En su determinación a idealizar su primer matrimonio en A Moveable Feast , Hemingway olvidó mencionar lo sola que debió de sentirse Hadley mientras él escribía, y también durante los viajes que se vio obligado a emprender como corresponsal europeo del Toronto Star . En abril de 1922 estuvo en Ginebra, cubriendo una conferencia que se prolongó por espacio de cuarenta días. En otoño, otro encargo del periódico provocaría la primera crisis seria entre los dos. Hemingway partió a Constantinopla, a cubrir para el Toronto Star la guerra entre Grecia y Turquía.
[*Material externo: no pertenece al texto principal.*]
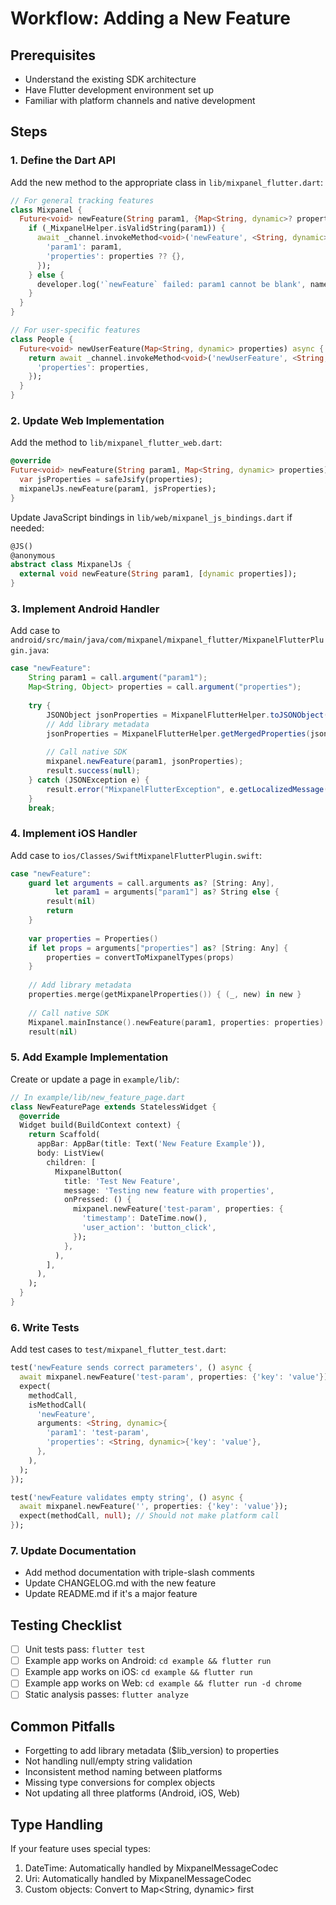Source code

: # Workflow: Adding a New Feature

## Prerequisites
- Understand the existing SDK architecture
- Have Flutter development environment set up
- Familiar with platform channels and native development

## Steps

### 1. **Define the Dart API**
Add the new method to the appropriate class in `lib/mixpanel_flutter.dart`:

```dart
// For general tracking features
class Mixpanel {
  Future<void> newFeature(String param1, {Map<String, dynamic>? properties}) async {
    if (_MixpanelHelper.isValidString(param1)) {
      await _channel.invokeMethod<void>('newFeature', <String, dynamic>{
        'param1': param1,
        'properties': properties ?? {},
      });
    } else {
      developer.log('`newFeature` failed: param1 cannot be blank', name: 'Mixpanel');
    }
  }
}

// For user-specific features
class People {
  Future<void> newUserFeature(Map<String, dynamic> properties) async {
    return await _channel.invokeMethod<void>('newUserFeature', <String, dynamic>{
      'properties': properties,
    });
  }
}
```

### 2. **Update Web Implementation**
Add the method to `lib/mixpanel_flutter_web.dart`:

```dart
@override
Future<void> newFeature(String param1, Map<String, dynamic> properties) async {
  var jsProperties = safeJsify(properties);
  mixpanelJs.newFeature(param1, jsProperties);
}
```

Update JavaScript bindings in `lib/web/mixpanel_js_bindings.dart` if needed:
```dart
@JS()
@anonymous
abstract class MixpanelJs {
  external void newFeature(String param1, [dynamic properties]);
}
```

### 3. **Implement Android Handler**
Add case to `android/src/main/java/com/mixpanel/mixpanel_flutter/MixpanelFlutterPlugin.java`:

```java
case "newFeature":
    String param1 = call.argument("param1");
    Map<String, Object> properties = call.argument("properties");
    
    try {
        JSONObject jsonProperties = MixpanelFlutterHelper.toJSONObject(properties);
        // Add library metadata
        jsonProperties = MixpanelFlutterHelper.getMergedProperties(jsonProperties, mixpanelProperties);
        
        // Call native SDK
        mixpanel.newFeature(param1, jsonProperties);
        result.success(null);
    } catch (JSONException e) {
        result.error("MixpanelFlutterException", e.getLocalizedMessage(), null);
    }
    break;
```

### 4. **Implement iOS Handler**
Add case to `ios/Classes/SwiftMixpanelFlutterPlugin.swift`:

```swift
case "newFeature":
    guard let arguments = call.arguments as? [String: Any],
          let param1 = arguments["param1"] as? String else {
        result(nil)
        return
    }
    
    var properties = Properties()
    if let props = arguments["properties"] as? [String: Any] {
        properties = convertToMixpanelTypes(props)
    }
    
    // Add library metadata
    properties.merge(getMixpanelProperties()) { (_, new) in new }
    
    // Call native SDK
    Mixpanel.mainInstance().newFeature(param1, properties: properties)
    result(nil)
```

### 5. **Add Example Implementation**
Create or update a page in `example/lib/`:

```dart
// In example/lib/new_feature_page.dart
class NewFeaturePage extends StatelessWidget {
  @override
  Widget build(BuildContext context) {
    return Scaffold(
      appBar: AppBar(title: Text('New Feature Example')),
      body: ListView(
        children: [
          MixpanelButton(
            title: 'Test New Feature',
            message: 'Testing new feature with properties',
            onPressed: () {
              mixpanel.newFeature('test-param', properties: {
                'timestamp': DateTime.now(),
                'user_action': 'button_click',
              });
            },
          ),
        ],
      ),
    );
  }
}
```

### 6. **Write Tests**
Add test cases to `test/mixpanel_flutter_test.dart`:

```dart
test('newFeature sends correct parameters', () async {
  await mixpanel.newFeature('test-param', properties: {'key': 'value'});
  expect(
    methodCall,
    isMethodCall(
      'newFeature',
      arguments: <String, dynamic>{
        'param1': 'test-param',
        'properties': <String, dynamic>{'key': 'value'},
      },
    ),
  );
});

test('newFeature validates empty string', () async {
  await mixpanel.newFeature('', properties: {'key': 'value'});
  expect(methodCall, null); // Should not make platform call
});
```

### 7. **Update Documentation**
- Add method documentation with triple-slash comments
- Update CHANGELOG.md with the new feature
- Update README.md if it's a major feature

## Testing Checklist
- [ ] Unit tests pass: `flutter test`
- [ ] Example app works on Android: `cd example && flutter run`
- [ ] Example app works on iOS: `cd example && flutter run`
- [ ] Example app works on Web: `cd example && flutter run -d chrome`
- [ ] Static analysis passes: `flutter analyze`

## Common Pitfalls
- Forgetting to add library metadata ($lib_version) to properties
- Not handling null/empty string validation
- Inconsistent method naming between platforms
- Missing type conversions for complex objects
- Not updating all three platforms (Android, iOS, Web)

## Type Handling
If your feature uses special types:
1. DateTime: Automatically handled by MixpanelMessageCodec
2. Uri: Automatically handled by MixpanelMessageCodec
3. Custom objects: Convert to Map<String, dynamic> first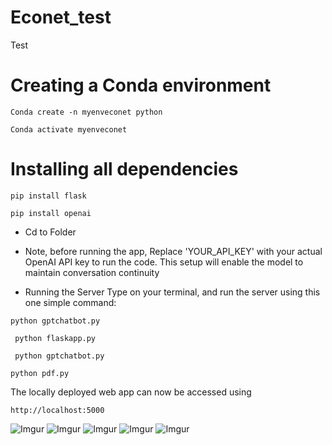 # Econet_test
Test
# Creating a Conda environment
```
Conda create -n myenveconet python
```
```
Conda activate myenveconet
```

# Installing  all dependencies

```
pip install flask 
```

```
pip install openai
```


- Cd to Folder
- Note, before running the app,  Replace 'YOUR_API_KEY' with your actual OpenAI API key to run the code. This setup will enable the model to maintain conversation continuity

- Running the Server
  Type on your terminal, and run the server using this one simple command:
```
python gptchatbot.py
```
```
 python flaskapp.py
```
```
 python gptchatbot.py
```
```
python pdf.py
```




The locally deployed web app can now be accessed using
```
http://localhost:5000
```






![Imgur](https://imgur.com/eMivn9j.png)
![Imgur](https://imgur.com/s3rYNm1.png)
![Imgur](https://imgur.com/5785IX5.png)
![Imgur](https://imgur.com/gdytFGv.png)
![Imgur](https://imgur.com/cUXh4Oh.png)
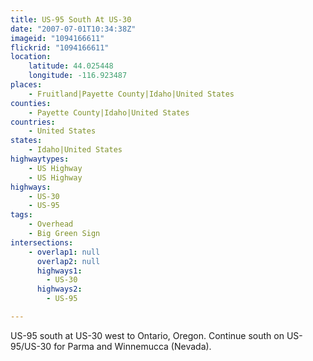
 ```yaml
---
title: US-95 South At US-30
date: "2007-07-01T10:34:38Z"
imageid: "1094166611"
flickrid: "1094166611"
location:
    latitude: 44.025448
    longitude: -116.923487
places:
    - Fruitland|Payette County|Idaho|United States
counties:
    - Payette County|Idaho|United States
countries:
    - United States
states:
    - Idaho|United States
highwaytypes:
    - US Highway
    - US Highway
highways:
    - US-30
    - US-95
tags:
    - Overhead
    - Big Green Sign
intersections:
    - overlap1: null
      overlap2: null
      highways1:
        - US-30
      highways2:
        - US-95

---
```

US-95 south at US-30 west to Ontario, Oregon.  Continue south on US-95/US-30 for Parma and Winnemucca (Nevada).
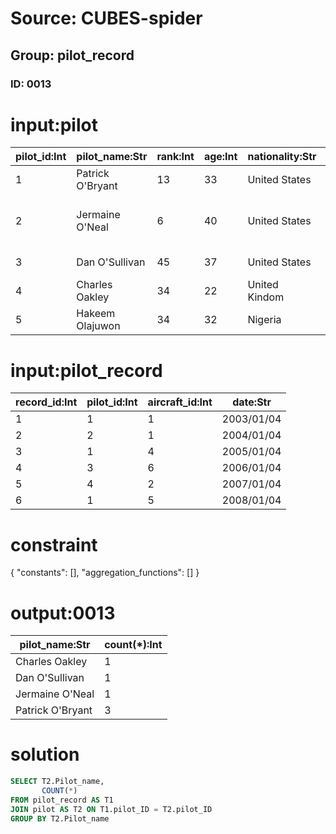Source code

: # Source: CUBES-spider
## Group: pilot_record
### ID: 0013

# input:pilot

| pilot_id:Int | pilot_name:Str | rank:Int | age:Int | nationality:Str | position:Str | join_year:Int | team:Str |
|---|---|---|---|---|---|---|---|
| 1 | Patrick O'Bryant | 13 | 33 | United States | Center Team | 2009 | Bradley |
| 2 | Jermaine O'Neal | 6 | 40 | United States | Forward-Center Team | 2008 | Eau Claire High School |
| 3 | Dan O'Sullivan | 45 | 37 | United States | Center Team | 1999 | Fordham |
| 4 | Charles Oakley | 34 | 22 | United Kindom | Forward Team | 2001 | Virginia Union |
| 5 | Hakeem Olajuwon | 34 | 32 | Nigeria | Center Team | 2010 | Houston |

# input:pilot_record

| record_id:Int | pilot_id:Int | aircraft_id:Int | date:Str |
|---|---|---|---|
| 1 | 1 | 1 | 2003/01/04 |
| 2 | 2 | 1 | 2004/01/04 |
| 3 | 1 | 4 | 2005/01/04 |
| 4 | 3 | 6 | 2006/01/04 |
| 5 | 4 | 2 | 2007/01/04 |
| 6 | 1 | 5 | 2008/01/04 |

# constraint

{
  "constants": [],
  "aggregation_functions": []
}

# output:0013

| pilot_name:Str | count(*):Int |
|---|---|
| Charles Oakley | 1 |
| Dan O'Sullivan | 1 |
| Jermaine O'Neal | 1 |
| Patrick O'Bryant | 3 |

# solution

```sql
SELECT T2.Pilot_name,
       COUNT(*)
FROM pilot_record AS T1
JOIN pilot AS T2 ON T1.pilot_ID = T2.pilot_ID
GROUP BY T2.Pilot_name
```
Hadley estaba tan furiosa ante la perspectiva de otro mes de soledad y preocupada por la seguridad de Hemingway, que se negó a hablarle durante los tres días previos a su partida. Cuando finalmente se separaron intentó mostrarse alegre en sus cartas a Grace Hall, aunque a punto estuvo de vencerla el sentimiento de culpa y de tristeza. Le había prometido a Hemingway que nada se interpondría entre él y su trabajo, y le había fallado 21.